⟨
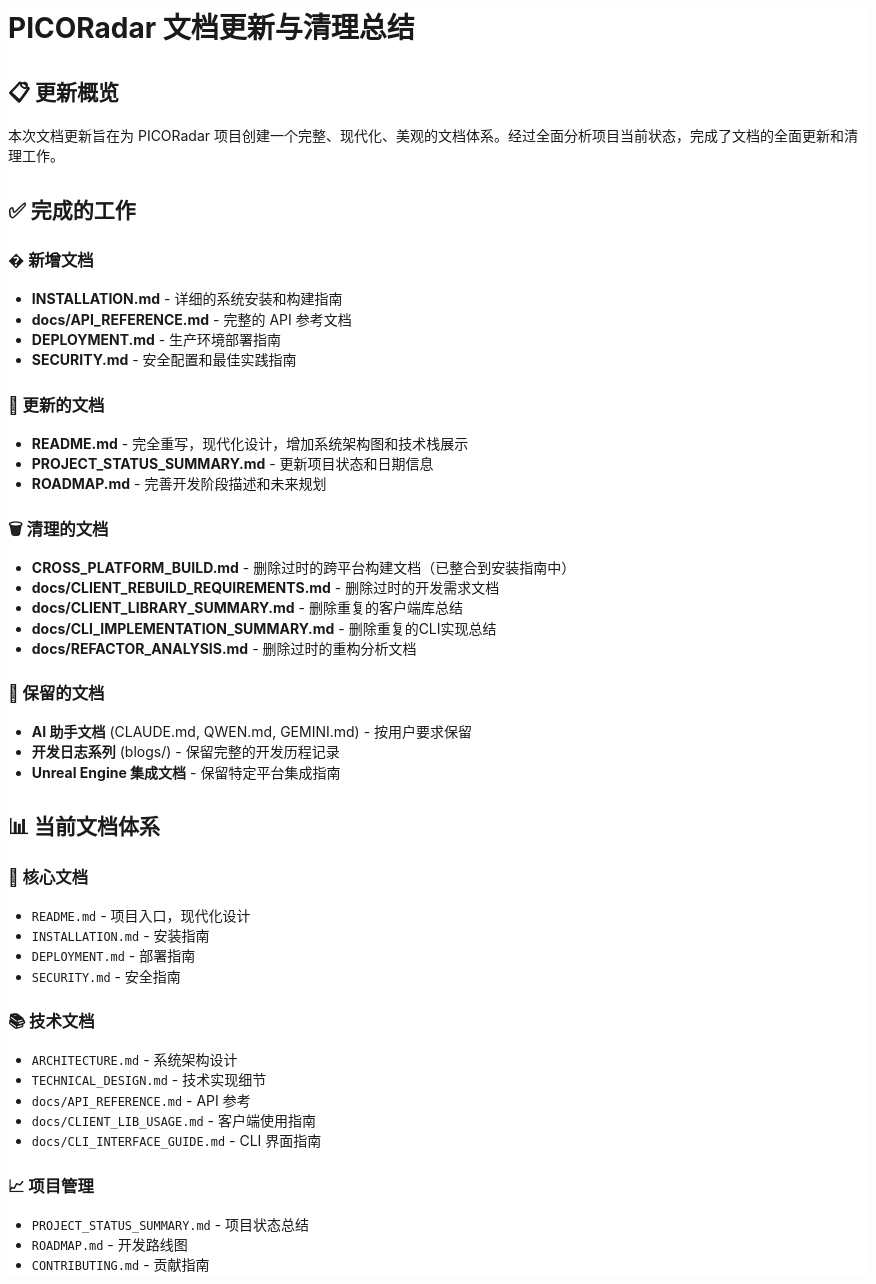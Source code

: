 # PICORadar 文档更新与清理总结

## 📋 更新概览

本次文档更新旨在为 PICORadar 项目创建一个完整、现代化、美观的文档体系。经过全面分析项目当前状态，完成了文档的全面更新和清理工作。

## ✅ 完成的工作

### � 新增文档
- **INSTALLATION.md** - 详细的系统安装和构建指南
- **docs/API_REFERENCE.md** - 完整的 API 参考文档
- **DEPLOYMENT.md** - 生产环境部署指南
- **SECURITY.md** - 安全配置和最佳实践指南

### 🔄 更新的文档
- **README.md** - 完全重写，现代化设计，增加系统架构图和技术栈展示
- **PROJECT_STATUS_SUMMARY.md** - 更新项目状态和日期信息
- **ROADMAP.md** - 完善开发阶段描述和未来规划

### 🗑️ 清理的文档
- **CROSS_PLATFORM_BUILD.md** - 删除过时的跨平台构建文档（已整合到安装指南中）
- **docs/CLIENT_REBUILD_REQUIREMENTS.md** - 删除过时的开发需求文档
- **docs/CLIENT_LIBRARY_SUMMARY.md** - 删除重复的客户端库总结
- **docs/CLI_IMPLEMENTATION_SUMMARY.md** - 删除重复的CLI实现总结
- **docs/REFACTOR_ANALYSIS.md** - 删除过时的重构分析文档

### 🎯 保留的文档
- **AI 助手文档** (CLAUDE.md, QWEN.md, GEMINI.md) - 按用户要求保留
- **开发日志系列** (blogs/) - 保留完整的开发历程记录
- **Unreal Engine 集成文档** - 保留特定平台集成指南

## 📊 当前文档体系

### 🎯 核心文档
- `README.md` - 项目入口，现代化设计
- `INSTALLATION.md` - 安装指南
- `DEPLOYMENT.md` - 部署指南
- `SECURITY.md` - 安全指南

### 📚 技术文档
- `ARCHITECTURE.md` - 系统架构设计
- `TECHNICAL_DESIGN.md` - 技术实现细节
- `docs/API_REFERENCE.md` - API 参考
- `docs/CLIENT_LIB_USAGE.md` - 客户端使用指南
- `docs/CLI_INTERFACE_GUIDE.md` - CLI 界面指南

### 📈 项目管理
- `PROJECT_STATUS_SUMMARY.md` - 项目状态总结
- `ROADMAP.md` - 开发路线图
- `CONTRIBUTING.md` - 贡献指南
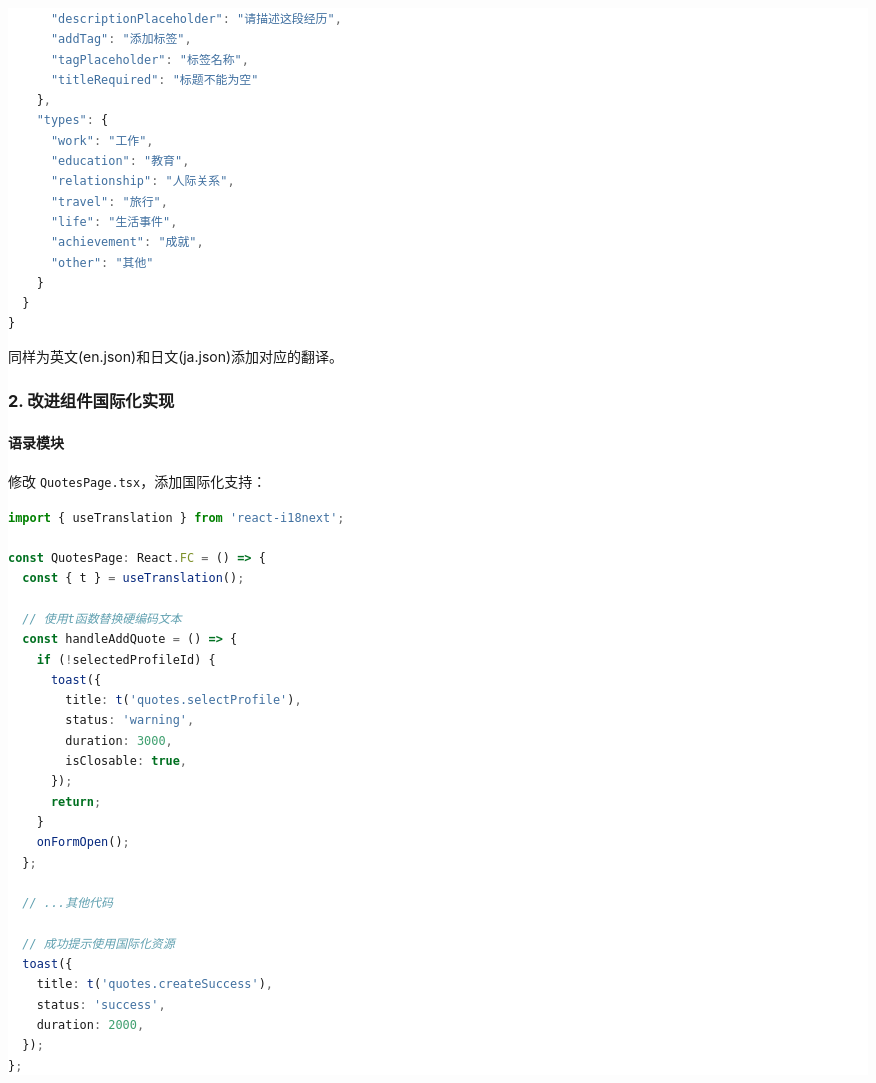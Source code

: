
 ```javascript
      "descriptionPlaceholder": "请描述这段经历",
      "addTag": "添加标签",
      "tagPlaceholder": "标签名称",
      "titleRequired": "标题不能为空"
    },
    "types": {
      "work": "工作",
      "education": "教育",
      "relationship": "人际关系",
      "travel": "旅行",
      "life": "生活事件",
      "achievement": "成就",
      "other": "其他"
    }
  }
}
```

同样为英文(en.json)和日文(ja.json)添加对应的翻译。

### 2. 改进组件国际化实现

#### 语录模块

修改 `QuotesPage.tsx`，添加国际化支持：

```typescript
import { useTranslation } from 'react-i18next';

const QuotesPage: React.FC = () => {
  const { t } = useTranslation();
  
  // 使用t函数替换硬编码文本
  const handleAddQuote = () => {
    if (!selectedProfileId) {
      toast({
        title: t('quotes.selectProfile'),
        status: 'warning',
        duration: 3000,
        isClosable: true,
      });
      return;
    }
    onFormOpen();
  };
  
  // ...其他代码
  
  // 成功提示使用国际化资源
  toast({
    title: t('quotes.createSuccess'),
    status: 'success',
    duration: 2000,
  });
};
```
⟩
Only the pictures are to be left out; write out all the other data exactly.

Source code

: # PICORadar 文档更新与清理总结

## 📋 更新概览

本次文档更新旨在为 PICORadar 项目创建一个完整、现代化、美观的文档体系。经过全面分析项目当前状态，完成了文档的全面更新和清理工作。

## ✅ 完成的工作

### � 新增文档
- **INSTALLATION.md** - 详细的系统安装和构建指南
- **docs/API_REFERENCE.md** - 完整的 API 参考文档
- **DEPLOYMENT.md** - 生产环境部署指南
- **SECURITY.md** - 安全配置和最佳实践指南

### 🔄 更新的文档
- **README.md** - 完全重写，现代化设计，增加系统架构图和技术栈展示
- **PROJECT_STATUS_SUMMARY.md** - 更新项目状态和日期信息
- **ROADMAP.md** - 完善开发阶段描述和未来规划

### 🗑️ 清理的文档
- **CROSS_PLATFORM_BUILD.md** - 删除过时的跨平台构建文档（已整合到安装指南中）
- **docs/CLIENT_REBUILD_REQUIREMENTS.md** - 删除过时的开发需求文档
- **docs/CLIENT_LIBRARY_SUMMARY.md** - 删除重复的客户端库总结
- **docs/CLI_IMPLEMENTATION_SUMMARY.md** - 删除重复的CLI实现总结
- **docs/REFACTOR_ANALYSIS.md** - 删除过时的重构分析文档

### 🎯 保留的文档
- **AI 助手文档** (CLAUDE.md, QWEN.md, GEMINI.md) - 按用户要求保留
- **开发日志系列** (blogs/) - 保留完整的开发历程记录
- **Unreal Engine 集成文档** - 保留特定平台集成指南

## 📊 当前文档体系

### 🎯 核心文档
- `README.md` - 项目入口，现代化设计
- `INSTALLATION.md` - 安装指南
- `DEPLOYMENT.md` - 部署指南
- `SECURITY.md` - 安全指南

### 📚 技术文档
- `ARCHITECTURE.md` - 系统架构设计
- `TECHNICAL_DESIGN.md` - 技术实现细节
- `docs/API_REFERENCE.md` - API 参考
- `docs/CLIENT_LIB_USAGE.md` - 客户端使用指南
- `docs/CLI_INTERFACE_GUIDE.md` - CLI 界面指南

### 📈 项目管理
- `PROJECT_STATUS_SUMMARY.md` - 项目状态总结
- `ROADMAP.md` - 开发路线图
- `CONTRIBUTING.md` - 贡献指南
Source code

:
 ```javascript
      "descriptionPlaceholder": "请描述这段经历",
      "addTag": "添加标签",
      "tagPlaceholder": "标签名称",
      "titleRequired": "标题不能为空"
    },
    "types": {
      "work": "工作",
      "education": "教育",
      "relationship": "人际关系",
      "travel": "旅行",
      "life": "生活事件",
      "achievement": "成就",
      "other": "其他"
    }
  }
}
```

同样为英文(en.json)和日文(ja.json)添加对应的翻译。

### 2. 改进组件国际化实现

#### 语录模块

修改 `QuotesPage.tsx`，添加国际化支持：

```typescript
import { useTranslation } from 'react-i18next';

const QuotesPage: React.FC = () => {
  const { t } = useTranslation();
  
  // 使用t函数替换硬编码文本
  const handleAddQuote = () => {
    if (!selectedProfileId) {
      toast({
        title: t('quotes.selectProfile'),
        status: 'warning',
        duration: 3000,
        isClosable: true,
      });
      return;
    }
    onFormOpen();
  };
  
  // ...其他代码
  
  // 成功提示使用国际化资源
  toast({
    title: t('quotes.createSuccess'),
    status: 'success',
    duration: 2000,
  });
};
```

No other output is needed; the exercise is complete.